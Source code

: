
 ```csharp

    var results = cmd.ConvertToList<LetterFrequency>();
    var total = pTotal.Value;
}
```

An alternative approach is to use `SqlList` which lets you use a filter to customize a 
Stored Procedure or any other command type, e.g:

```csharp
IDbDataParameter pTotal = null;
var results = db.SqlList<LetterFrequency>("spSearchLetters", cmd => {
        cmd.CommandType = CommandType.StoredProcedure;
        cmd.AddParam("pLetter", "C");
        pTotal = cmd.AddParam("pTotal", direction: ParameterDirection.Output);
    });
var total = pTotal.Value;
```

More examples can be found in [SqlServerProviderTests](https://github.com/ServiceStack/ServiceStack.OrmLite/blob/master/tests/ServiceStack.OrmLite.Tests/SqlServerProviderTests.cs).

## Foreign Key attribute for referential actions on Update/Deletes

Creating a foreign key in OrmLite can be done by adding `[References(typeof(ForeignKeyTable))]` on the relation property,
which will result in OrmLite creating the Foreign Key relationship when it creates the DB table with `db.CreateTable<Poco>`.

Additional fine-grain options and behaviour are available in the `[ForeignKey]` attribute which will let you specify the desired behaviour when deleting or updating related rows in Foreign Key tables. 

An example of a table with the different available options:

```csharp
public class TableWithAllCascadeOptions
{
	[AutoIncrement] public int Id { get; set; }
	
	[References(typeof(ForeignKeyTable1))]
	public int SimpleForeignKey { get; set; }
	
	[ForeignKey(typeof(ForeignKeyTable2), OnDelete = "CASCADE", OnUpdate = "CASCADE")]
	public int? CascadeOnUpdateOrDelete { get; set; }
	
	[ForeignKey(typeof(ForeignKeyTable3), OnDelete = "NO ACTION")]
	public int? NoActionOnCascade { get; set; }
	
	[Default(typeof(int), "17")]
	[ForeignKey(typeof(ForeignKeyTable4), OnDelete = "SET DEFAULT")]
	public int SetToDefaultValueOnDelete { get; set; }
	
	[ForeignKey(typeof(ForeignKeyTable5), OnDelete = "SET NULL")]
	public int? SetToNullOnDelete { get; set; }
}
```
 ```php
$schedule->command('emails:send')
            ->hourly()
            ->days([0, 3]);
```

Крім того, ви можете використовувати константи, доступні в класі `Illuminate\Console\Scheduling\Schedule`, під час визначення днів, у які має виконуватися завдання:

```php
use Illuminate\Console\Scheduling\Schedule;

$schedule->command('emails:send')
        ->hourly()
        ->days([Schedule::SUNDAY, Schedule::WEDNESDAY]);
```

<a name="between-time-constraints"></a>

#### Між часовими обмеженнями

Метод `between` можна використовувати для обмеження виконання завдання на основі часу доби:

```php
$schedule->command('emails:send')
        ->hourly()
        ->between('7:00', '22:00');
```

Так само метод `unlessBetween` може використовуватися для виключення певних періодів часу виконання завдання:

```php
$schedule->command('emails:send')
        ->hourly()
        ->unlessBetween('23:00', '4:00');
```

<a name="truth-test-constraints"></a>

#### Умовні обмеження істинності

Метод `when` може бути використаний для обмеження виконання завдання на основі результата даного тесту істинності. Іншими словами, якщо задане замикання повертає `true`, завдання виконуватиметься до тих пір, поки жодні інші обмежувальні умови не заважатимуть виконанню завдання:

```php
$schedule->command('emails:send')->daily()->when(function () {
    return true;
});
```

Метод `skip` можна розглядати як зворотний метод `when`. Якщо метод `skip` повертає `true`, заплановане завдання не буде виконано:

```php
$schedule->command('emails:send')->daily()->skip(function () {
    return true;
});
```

• • • • •

## Goal of the exercise
Report each line above containing the string "days".

## Exercise output
            ->days([0, 3]);
        ->days([Schedule::SUNDAY, Schedule::WEDNESDAY]);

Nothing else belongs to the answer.